ModelAccuracyParametersTraining Time
Custom CNN91.5%15M2 hours
ResNet5094.2%25M3 hours
VGG1692.8%138M4 hours
InceptionV393.5%24M3.5 hours

Deployment

Model Export

# Save model
model.save('dog_breed_classifier.h5')

# Save as TensorFlow Lite (mobile)
converter = tf.lite.TFLiteConverter.from_keras_model(model)
tflite_model = converter.convert()

with open('dog_breed_classifier.tflite', 'wb') as f:
    f.write(tflite_model)

Web Application

Simple Flask API:

from flask import Flask, request, jsonify
import tensorflow as tf

app = Flask(__name__)
model = tf.keras.models.load_model('dog_breed_classifier.h5')

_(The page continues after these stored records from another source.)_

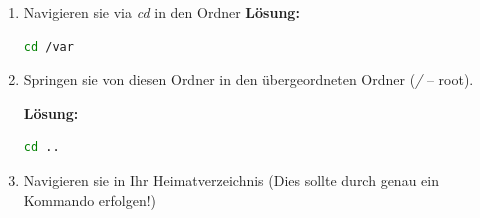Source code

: \documentclass[paper=a4,fontsize=11pt]{scrartcl}%
\numberwithin{equation}{section}
\newenvironment{solution}
	{
		\color{blue}
		\textbf{Lösung:}
	}{}
\begin{document}
\begin{enumerate}
\begin{enumerate}[label=(\alph*)]
		\begin{solution}
		\begin{lstlisting}[style=Bash, language=Bash]
ls
		\end{lstlisting}
		\end{solution}
		\item Navigieren sie via \emph{cd} in den Ordner 
		\begin{solution}
		\begin{lstlisting}[style=Bash, language=Bash]
cd /var
		\end{lstlisting}
		\end{solution}
		\item Springen sie von diesen Ordner in den übergeordneten Ordner (\emph{/} -- root).
		
		\begin{solution}
		\begin{lstlisting}[style=Bash, language=Bash]
cd ..
		\end{lstlisting}
		\end{solution}
		\item Navigieren sie in Ihr Heimatverzeichnis (Dies sollte durch genau ein Kommando erfolgen!)
		

\end{enumerate}
\end{enumerate}
\end{document}
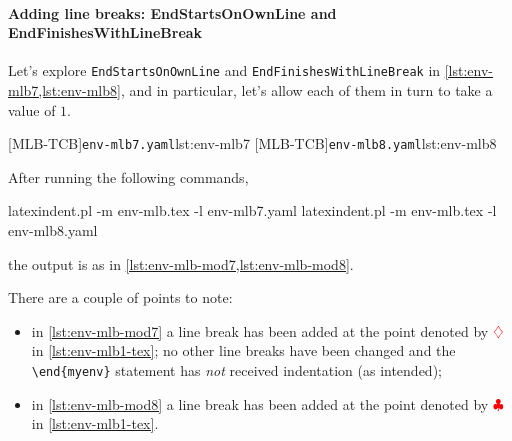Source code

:  \paragraph{Adding line breaks: EndStartsOnOwnLine and EndFinishesWithLineBreak}
  \begin{example}
  Let's explore \texttt{EndStartsOnOwnLine} and \texttt{EndFinishesWithLineBreak} in
  \cref{lst:env-mlb7,lst:env-mlb8}, and in particular, let's allow each of them in turn
  to take a value of $1$. 

  \begin{cmhtcbraster}
   [MLB-TCB]{\texttt{env-mlb7.yaml}}{lst:env-mlb7}
   [MLB-TCB]{\texttt{env-mlb8.yaml}}{lst:env-mlb8}
  \end{cmhtcbraster}

  After running the following commands, 

  \begin{commandshell}
latexindent.pl -m env-mlb.tex -l env-mlb7.yaml
latexindent.pl -m env-mlb.tex -l env-mlb8.yaml
\end{commandshell}

  the output is as in \cref{lst:env-mlb-mod7,lst:env-mlb-mod8}.

  \begin{cmhtcbraster}[raster columns=3,
    raster left skip=-3.5cm,
    raster right skip=-2cm,
    raster column skip=.06\linewidth]
  \end{cmhtcbraster}

  There are a couple of points to note:
  \begin{itemize}
   \item in \cref{lst:env-mlb-mod7} a line break has been added at the point denoted by
         $\color{red}\diamondsuit$ in \vref{lst:env-mlb1-tex}; no other line breaks have been
         changed and the \lstinline!\end{myenv}! statement has \emph{not} received
         indentation (as intended);
   \item in \cref{lst:env-mlb-mod8} a line break has been added at the point denoted by
         $\color{red}\clubsuit$ in \vref{lst:env-mlb1-tex}.
  \end{itemize}
  \end{example}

@app.route('/predict', methods=['POST'])
def predict():
    file = request.files['image']
    img = preprocess_image(file)
    prediction = model.predict(img)
    
    return jsonify({
        'breed': class_labels[np.argmax(prediction)],
        'confidence': float(np.max(prediction))
    })

if __name__ == '__main__':
    app.run(debug=True)

Use Cases

1. Pet Adoption Platforms

Automatically classify dog breeds in adoption listings

2. Veterinary Applications

Assist in breed identification for medical records

3. Pet Insurance

Automate breed verification for insurance applications

4. Educational Tools

Help people learn about different dog breeds

Future Improvements

  • Multi-dog detection: Handle multiple dogs in one image
  • Mixed breed support: Identify dominant breeds in mixed breeds
  • Age estimation: Predict dog age along with breed
  • Mobile app: Native iOS/Android applications
  • Real-time video: Process video streams
  • 3D pose estimation: Understand dog posture

Conclusion

This Dog Breed Detection project demonstrates the effectiveness of CNNs in fine-grained image classification tasks. Through careful data preprocessing, model architecture design, and optimization, the model achieves high accuracy in identifying dog breeds from diverse images.

The project showcases practical applications of deep learning in computer vision and provides a foundation for more advanced animal recognition systems.